I am also open to different solution. If you think this approach is not the best and have a different idea I would also be happy to implement that.
I was also thinking about addressing this pattern in inst combine. There was a previous commit, that adresses a very similar pattern to this https://github.com/llvm/llvm-project/commit/902acde34198bb11cc758dcf3aee00eb1cb09ceb, but I think it would be better if we wouldn't even get to the point of emitting this pattern.
@llvm/pr-subscribers-llvm-transforms
Author: Gábor Spaits (spaits)
Changes
My attempt to fix #141753 .
This patch introduces a new check, that tries to decide if the conjunction of all the values uniquely identify the accepted values by the switch.
I am also open to different solution. If you think this approach is not the best and have a different idea I would also be happy to implement that.
I was also thinking about addressing this pattern in inst combine. There was a previous commit, that adresses a very similar pattern to this https://github.com/llvm/llvm-project/commit/902acde34198bb11cc758dcf3aee00eb1cb09ceb, but I think it would be better if we wouldn't even get to the point of emitting this pattern.

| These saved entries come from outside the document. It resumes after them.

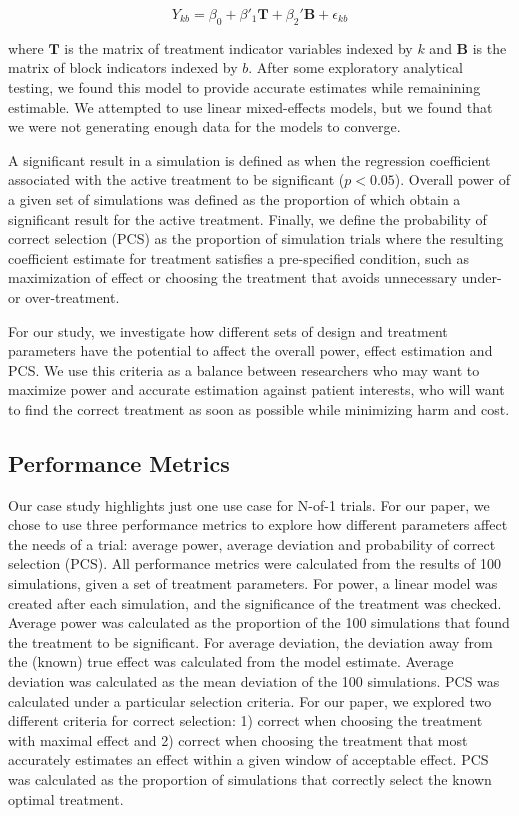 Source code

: \documentclass[11pt,]{article}
\begin{document}
\[
Y_{kb} = \beta_0 + \beta'_1 \mathbf{T} +\beta_2'\mathbf{B} + \epsilon_{kb}
\]

where \(\mathbf{T}\) is the matrix of treatment indicator variables
indexed by \(k\) and \(\mathbf{B}\) is the matrix of block indicators
indexed by \(b\). After some exploratory analytical testing, we found
this model to provide accurate estimates while remainining estimable. We
attempted to use linear mixed-effects models, but we found that we were
not generating enough data for the models to converge.

A significant result in a simulation is defined as when the regression
coefficient associated with the active treatment to be significant
(\(p < 0.05\)). Overall power of a given set of simulations was defined
as the proportion of which obtain a significant result for the active
treatment. Finally, we define the probability of correct selection (PCS)
as the proportion of simulation trials where the resulting coefficient
estimate for treatment satisfies a pre-specified condition, such as
maximization of effect or choosing the treatment that avoids unnecessary
under- or over-treatment.

For our study, we investigate how different sets of design and treatment
parameters have the potential to affect the overall power, effect
estimation and PCS. We use this criteria as a balance between
researchers who may want to maximize power and accurate estimation
against patient interests, who will want to find the correct treatment
as soon as possible while minimizing harm and cost.

\subsection{Performance Metrics}\label{performance-metrics}

Our case study highlights just one use case for N-of-1 trials. For our
paper, we chose to use three performance metrics to explore how
different parameters affect the needs of a trial: average power, average
deviation and probability of correct selection (PCS). All performance
metrics were calculated from the results of 100 simulations, given a set
of treatment parameters. For power, a linear model was created after
each simulation, and the significance of the treatment was checked.
Average power was calculated as the proportion of the 100 simulations
that found the treatment to be significant. For average deviation, the
deviation away from the (known) true effect was calculated from the
model estimate. Average deviation was calculated as the mean deviation
of the 100 simulations. PCS was calculated under a particular selection
criteria. For our paper, we explored two different criteria for correct
selection: 1) correct when choosing the treatment with maximal effect
and 2) correct when choosing the treatment that most accurately
estimates an effect within a given window of acceptable effect. PCS was
calculated as the proportion of simulations that correctly select the
known optimal treatment.
\end{document}
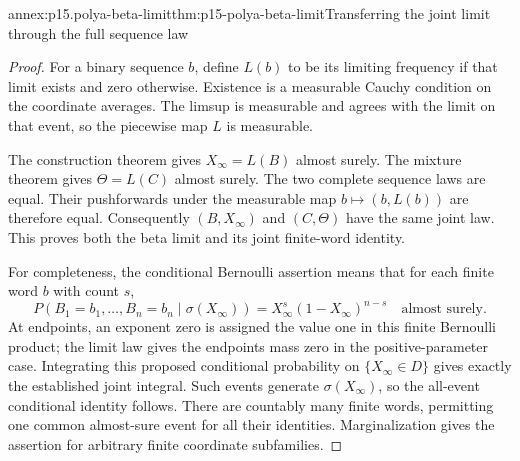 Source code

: \begin{annexitem}{annex:p15.polya-beta-limit}{thm:p15-polya-beta-limit}{Transferring the joint limit through the full sequence law}
\begin{proof}
For a binary sequence \(b\), define \(L(b)\) to be its limiting
frequency if that limit exists and zero otherwise.
Existence is a measurable Cauchy condition on the coordinate averages.
The limsup is measurable and agrees with the limit on that event,
so the piecewise map \(L\) is measurable.

The construction theorem gives \(X_\infty=L(B)\) almost surely.
The mixture theorem gives \(\Theta=L(C)\) almost surely.
The two complete sequence laws are equal. Their pushforwards under
the measurable map \(b\mapsto(b,L(b))\) are therefore equal.
Consequently \((B,X_\infty)\) and \((C,\Theta)\) have the same
joint law. This proves both the beta limit and its joint finite-word
identity.

For completeness, the conditional Bernoulli assertion means that
for each finite word \(b\) with count \(s\),
\[
 P(B_1=b_1,\ldots,B_n=b_n\mid\sigma(X_\infty))
                =X_\infty^s(1-X_\infty)^{n-s}
                         \quad\text{almost surely}.
\]
At endpoints, an exponent zero is assigned the value one in this
finite Bernoulli product; the limit law gives the endpoints mass zero
in the positive-parameter case. Integrating this proposed conditional
probability on \(\{X_\infty\in D\}\) gives exactly the established
joint integral. Such events generate \(\sigma(X_\infty)\), so the
all-event conditional identity follows. There are countably many
finite words, permitting one common almost-sure event for all their
identities. Marginalization gives the assertion for arbitrary finite
coordinate subfamilies.
\end{proof}
\end{annexitem}

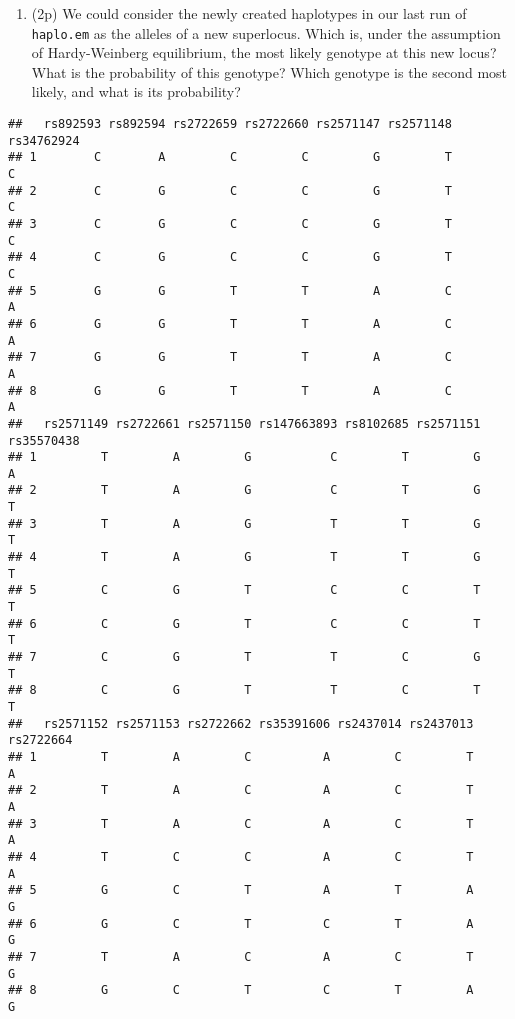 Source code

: \documentclass[
]{article}
\newenvironment{Shaded}{\begin{snugshade}}{\end{snugshade}}
\newcommand{\NormalTok}[1]{#1}
\newcommand{\OperatorTok}[1]{\textcolor[rgb]{0.81,0.36,0.00}{\textbf{#1}}}
\newcommand{\StringTok}[1]{\textcolor[rgb]{0.31,0.60,0.02}{#1}}
\providecommand{\tightlist}{%
  \setlength{\itemsep}{0pt}\setlength{\parskip}{0pt}}
\begin{document}
\begin{enumerate}
\def\labelenumi{\arabic{enumi}.}
\setcounter{enumi}{7}
\tightlist
\item
  (2p) We could consider the newly created haplotypes in our last run of
  \texttt{haplo.em} as the alleles of a new superlocus. Which is, under
  the assumption of Hardy-Weinberg equilibrium, the most likely genotype
  at this new locus? What is the probability of this genotype? Which
  genotype is the second most likely, and what is its probability?
\end{enumerate}

\begin{Shaded}
\end{Shaded}

\begin{verbatim}
##   rs892593 rs892594 rs2722659 rs2722660 rs2571147 rs2571148 rs34762924
## 1        C        A         C         C         G         T          C
## 2        C        G         C         C         G         T          C
## 3        C        G         C         C         G         T          C
## 4        C        G         C         C         G         T          C
## 5        G        G         T         T         A         C          A
## 6        G        G         T         T         A         C          A
## 7        G        G         T         T         A         C          A
## 8        G        G         T         T         A         C          A
##   rs2571149 rs2722661 rs2571150 rs147663893 rs8102685 rs2571151 rs35570438
## 1         T         A         G           C         T         G          A
## 2         T         A         G           C         T         G          T
## 3         T         A         G           T         T         G          T
## 4         T         A         G           T         T         G          T
## 5         C         G         T           C         C         T          T
## 6         C         G         T           C         C         T          T
## 7         C         G         T           T         C         G          T
## 8         C         G         T           T         C         T          T
##   rs2571152 rs2571153 rs2722662 rs35391606 rs2437014 rs2437013 rs2722664
## 1         T         A         C          A         C         T         A
## 2         T         A         C          A         C         T         A
## 3         T         A         C          A         C         T         A
## 4         T         C         C          A         C         T         A
## 5         G         C         T          A         T         A         G
## 6         G         C         T          C         T         A         G
## 7         T         A         C          A         C         T         G
## 8         G         C         T          C         T         A         G
\end{verbatim}
\end{document}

Full diff: https://github.com/llvm/llvm-project/pull/145233.diff
2 Files Affected:
- (modified) llvm/lib/Transforms/Utils/SimplifyCFG.cpp (+29-2)
- (modified) llvm/test/Transforms/SimplifyCFG/switch-to-select-two-case.ll (+88)
diff --git a/llvm/lib/Transforms/Utils/SimplifyCFG.cpp b/llvm/lib/Transforms/Utils/SimplifyCFG.cpp
index e221022bb8361..24d43b63dea41 100644
--- a/llvm/lib/Transforms/Utils/SimplifyCFG.cpp
+++ b/llvm/lib/Transforms/Utils/SimplifyCFG.cpp
@@ -6290,10 +6290,37 @@ static Value *foldSwitchToSelect(const SwitchCaseResultVectorTy &ResultVector,
// case 0,2,8,10 -> Cond & 0b1..0101 == 0 ? result : default
if (isPowerOf2_32(CaseCount)) {
ConstantInt *MinCaseVal = CaseValues[0];
- // Find mininal value.
- for (auto *Case : CaseValues)
+ // In case, there are bits, that can only be present in the CaseValues we
+ // can transform the switch into a select if the conjunction of
+ // all the values uniquely identify the CaseValues.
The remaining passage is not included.